Carving out communities: funerary architecture as expressions of identity in Pre-Nuragic Sardinia
Item Status
RESTRICTED ACCESS
Embargo End Date
2026-07-04
Date
Authors
Lilley, Kirsty M.
Abstract
Pre-Nuragic Sardinia (Late Neolithic and Chalcolithic, c. 4400-2300 BC) was a period of changing social and cultural practices, where both insular developments and external influences contributed to distinctive traditions across the island. This is epitomised by the domus de janas: rock-cut tombs that were, uniquely for this period in the Mediterranean, increasingly embellished with architectural, representational, and abstract art. In line with traditional approaches, these monuments have been the subject of many typo-chronological and cultural-historical studies, and yet few have explored the social role of the tombs in their wider prehistoric contexts.

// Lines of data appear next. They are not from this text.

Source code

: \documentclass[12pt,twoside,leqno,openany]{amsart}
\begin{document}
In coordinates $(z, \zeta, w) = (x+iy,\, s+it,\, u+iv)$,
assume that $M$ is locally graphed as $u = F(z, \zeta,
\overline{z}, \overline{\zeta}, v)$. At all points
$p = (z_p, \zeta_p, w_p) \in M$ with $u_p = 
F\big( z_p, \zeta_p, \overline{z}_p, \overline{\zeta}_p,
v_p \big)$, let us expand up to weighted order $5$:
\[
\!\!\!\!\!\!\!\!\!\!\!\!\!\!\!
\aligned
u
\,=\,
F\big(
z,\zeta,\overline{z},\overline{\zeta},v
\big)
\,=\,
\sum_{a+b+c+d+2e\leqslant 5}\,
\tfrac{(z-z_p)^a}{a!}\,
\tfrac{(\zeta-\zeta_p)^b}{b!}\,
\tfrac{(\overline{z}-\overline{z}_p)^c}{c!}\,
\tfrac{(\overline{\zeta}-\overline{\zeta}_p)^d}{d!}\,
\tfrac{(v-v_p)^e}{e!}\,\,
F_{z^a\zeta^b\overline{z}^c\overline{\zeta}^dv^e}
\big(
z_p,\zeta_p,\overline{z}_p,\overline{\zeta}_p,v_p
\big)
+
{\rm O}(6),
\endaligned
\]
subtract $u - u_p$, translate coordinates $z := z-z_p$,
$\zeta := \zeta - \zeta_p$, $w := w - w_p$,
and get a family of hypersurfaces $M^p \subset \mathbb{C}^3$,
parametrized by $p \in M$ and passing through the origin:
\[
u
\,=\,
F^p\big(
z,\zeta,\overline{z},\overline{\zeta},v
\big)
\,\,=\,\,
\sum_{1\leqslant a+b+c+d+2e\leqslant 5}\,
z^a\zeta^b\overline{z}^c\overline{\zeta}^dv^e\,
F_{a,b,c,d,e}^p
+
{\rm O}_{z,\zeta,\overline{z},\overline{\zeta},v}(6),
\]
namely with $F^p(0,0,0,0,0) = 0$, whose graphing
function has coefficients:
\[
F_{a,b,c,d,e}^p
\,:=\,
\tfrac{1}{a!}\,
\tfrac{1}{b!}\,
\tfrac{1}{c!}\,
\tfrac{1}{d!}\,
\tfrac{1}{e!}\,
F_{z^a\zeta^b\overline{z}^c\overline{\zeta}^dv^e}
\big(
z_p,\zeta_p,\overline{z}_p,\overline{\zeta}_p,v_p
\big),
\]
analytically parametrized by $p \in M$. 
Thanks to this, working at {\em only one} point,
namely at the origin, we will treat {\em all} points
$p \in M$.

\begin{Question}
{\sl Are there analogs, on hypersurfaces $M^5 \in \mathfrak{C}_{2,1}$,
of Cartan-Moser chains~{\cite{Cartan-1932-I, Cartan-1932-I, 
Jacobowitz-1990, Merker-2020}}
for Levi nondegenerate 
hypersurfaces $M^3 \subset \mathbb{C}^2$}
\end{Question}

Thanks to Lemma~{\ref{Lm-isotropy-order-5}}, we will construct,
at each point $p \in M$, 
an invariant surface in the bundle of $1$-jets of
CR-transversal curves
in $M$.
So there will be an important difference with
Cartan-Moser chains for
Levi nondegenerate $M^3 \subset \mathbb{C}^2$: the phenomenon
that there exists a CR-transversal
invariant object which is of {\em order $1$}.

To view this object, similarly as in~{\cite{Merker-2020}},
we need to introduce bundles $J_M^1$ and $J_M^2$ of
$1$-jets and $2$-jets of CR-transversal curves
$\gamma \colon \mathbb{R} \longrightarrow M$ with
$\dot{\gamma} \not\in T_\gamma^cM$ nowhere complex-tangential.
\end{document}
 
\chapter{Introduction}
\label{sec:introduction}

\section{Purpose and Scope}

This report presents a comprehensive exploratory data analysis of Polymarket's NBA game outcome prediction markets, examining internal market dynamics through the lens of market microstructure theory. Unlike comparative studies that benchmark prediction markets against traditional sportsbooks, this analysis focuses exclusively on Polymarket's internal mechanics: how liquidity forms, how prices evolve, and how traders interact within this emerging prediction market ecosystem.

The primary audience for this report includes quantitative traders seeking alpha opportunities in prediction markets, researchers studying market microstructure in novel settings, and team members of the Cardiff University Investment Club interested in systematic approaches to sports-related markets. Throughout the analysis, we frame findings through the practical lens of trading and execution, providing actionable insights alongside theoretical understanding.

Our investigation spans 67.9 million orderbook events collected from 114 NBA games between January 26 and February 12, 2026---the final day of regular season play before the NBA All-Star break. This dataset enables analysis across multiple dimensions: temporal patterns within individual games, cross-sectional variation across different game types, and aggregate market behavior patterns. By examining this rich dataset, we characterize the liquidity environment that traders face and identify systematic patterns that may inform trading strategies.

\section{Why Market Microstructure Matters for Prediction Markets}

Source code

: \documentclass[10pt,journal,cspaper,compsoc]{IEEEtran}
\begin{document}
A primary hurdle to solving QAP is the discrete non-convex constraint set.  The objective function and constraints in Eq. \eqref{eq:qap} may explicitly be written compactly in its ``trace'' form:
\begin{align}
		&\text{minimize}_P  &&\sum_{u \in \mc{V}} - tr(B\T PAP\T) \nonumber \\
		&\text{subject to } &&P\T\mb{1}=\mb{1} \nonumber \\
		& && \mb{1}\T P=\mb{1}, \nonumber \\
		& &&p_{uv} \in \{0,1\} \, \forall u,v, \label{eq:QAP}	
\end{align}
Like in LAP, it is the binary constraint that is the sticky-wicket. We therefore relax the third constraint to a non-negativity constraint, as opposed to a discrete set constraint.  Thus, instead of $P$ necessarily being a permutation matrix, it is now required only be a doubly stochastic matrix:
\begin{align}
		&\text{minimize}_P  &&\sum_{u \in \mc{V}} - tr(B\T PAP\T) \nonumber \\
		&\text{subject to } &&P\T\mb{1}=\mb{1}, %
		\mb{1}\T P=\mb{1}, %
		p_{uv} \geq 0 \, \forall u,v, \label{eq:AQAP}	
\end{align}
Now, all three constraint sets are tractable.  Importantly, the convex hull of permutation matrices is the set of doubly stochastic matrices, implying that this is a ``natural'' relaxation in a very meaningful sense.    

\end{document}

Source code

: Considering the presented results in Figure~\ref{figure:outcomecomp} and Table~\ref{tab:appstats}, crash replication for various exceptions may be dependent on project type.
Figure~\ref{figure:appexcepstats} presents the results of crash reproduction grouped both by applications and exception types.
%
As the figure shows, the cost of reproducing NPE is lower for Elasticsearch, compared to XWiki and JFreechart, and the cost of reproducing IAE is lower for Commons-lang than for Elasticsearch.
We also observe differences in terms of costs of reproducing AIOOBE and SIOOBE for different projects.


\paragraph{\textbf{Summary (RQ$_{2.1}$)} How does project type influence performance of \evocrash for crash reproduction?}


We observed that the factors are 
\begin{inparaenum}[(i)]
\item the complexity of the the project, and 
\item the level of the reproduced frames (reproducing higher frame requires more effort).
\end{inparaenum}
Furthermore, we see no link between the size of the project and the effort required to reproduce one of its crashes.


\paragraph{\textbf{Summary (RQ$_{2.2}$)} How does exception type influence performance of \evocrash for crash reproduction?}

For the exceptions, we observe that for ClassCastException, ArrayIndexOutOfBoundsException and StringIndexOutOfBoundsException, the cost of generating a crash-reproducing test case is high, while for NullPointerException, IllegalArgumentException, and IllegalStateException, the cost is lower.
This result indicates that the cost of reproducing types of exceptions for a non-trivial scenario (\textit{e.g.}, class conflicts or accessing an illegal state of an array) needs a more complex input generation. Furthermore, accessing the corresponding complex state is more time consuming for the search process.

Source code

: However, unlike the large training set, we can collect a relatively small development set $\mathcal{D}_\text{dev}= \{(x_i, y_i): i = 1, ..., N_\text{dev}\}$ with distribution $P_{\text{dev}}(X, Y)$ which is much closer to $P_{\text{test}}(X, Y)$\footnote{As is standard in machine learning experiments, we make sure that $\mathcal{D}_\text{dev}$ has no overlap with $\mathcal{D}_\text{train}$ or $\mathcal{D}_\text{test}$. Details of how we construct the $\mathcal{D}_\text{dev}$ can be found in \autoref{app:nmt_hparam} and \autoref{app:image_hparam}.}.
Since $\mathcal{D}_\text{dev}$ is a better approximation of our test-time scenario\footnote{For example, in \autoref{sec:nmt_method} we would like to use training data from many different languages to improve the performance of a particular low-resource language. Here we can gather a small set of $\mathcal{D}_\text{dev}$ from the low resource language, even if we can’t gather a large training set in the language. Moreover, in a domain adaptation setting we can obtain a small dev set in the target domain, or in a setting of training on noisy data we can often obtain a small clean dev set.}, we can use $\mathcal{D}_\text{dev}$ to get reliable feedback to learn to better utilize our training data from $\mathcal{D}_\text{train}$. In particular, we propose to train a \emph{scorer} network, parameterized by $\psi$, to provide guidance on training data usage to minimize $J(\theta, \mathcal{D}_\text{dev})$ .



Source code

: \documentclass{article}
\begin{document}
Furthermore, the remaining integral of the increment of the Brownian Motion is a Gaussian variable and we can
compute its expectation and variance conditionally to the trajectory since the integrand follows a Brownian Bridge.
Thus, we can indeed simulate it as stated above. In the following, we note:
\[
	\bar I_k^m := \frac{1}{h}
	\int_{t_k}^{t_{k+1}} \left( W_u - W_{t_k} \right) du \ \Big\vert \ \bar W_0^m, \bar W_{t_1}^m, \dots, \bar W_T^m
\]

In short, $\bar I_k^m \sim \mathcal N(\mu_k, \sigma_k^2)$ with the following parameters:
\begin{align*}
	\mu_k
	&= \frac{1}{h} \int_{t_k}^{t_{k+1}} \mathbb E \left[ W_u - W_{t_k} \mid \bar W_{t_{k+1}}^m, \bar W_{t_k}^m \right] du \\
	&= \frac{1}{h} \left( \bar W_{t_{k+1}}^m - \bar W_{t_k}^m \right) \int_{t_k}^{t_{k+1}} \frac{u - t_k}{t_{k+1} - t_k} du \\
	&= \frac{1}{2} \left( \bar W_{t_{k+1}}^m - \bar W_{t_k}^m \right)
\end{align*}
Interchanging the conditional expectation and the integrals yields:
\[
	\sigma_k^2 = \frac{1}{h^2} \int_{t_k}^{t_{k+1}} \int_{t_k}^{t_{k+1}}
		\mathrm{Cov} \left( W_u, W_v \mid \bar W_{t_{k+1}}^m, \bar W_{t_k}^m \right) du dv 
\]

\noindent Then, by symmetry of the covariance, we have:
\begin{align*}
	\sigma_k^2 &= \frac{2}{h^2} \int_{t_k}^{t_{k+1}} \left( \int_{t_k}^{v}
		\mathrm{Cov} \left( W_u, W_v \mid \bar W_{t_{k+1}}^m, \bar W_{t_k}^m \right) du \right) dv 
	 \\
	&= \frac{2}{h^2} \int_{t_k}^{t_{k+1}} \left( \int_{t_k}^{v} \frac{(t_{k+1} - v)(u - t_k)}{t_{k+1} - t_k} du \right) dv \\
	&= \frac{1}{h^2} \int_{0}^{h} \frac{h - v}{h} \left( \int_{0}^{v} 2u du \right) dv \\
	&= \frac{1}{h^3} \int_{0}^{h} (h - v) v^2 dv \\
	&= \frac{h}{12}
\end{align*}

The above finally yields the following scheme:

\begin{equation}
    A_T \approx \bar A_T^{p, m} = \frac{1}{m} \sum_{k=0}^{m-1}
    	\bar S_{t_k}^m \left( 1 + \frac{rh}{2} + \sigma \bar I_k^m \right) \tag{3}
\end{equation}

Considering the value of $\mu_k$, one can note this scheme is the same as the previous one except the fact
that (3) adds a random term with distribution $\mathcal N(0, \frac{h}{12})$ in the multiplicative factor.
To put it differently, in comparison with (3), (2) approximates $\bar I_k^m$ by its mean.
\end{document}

This thesis explores the hypothesis that the domus de janas were central in the creation and articulation of group social identities in the pre-Nuragic period. Whilst drawing heavily on earlier works, it proposes that the artistic embellishment of tombs can be used to reconstruct a ‘social geography’ of Sardinia; in other words, by identifying spatial clusters and connections visible through the distribution of decorative motifs across the island. To do so, this study has created databases of the 492 decorated domus de janas and of all rock-cut tomb cemeteries in Sardinia, and uses statistical and computational methods in R Studio and QGIS, combined with comparative approaches. In particular, it suggests that examining statistical similarity is a method through which to consider difference, which, when placed in its geographical, political, and socio-cultural context, is used to investigate not only the nature of distinctions present between communities, but also the reasons why they may have developed in this way. Analysing and evaluating data at different scales, the study generates an island-wide view of cultural difference – and similarity – in this period, as well as regional variations in the social roles of tombs. Overall, it argues that distinct identity constructions and expressions are visible across the island, and that these were the result of several factors including cultural traditions, trade and exchange, and topography. Placing the tombs and their social function in the wider context of Mediterranean rock-cut tombs, it also contributes to debates surrounding connectivity and insularity in the Late Neolithic and Chalcolithic periods.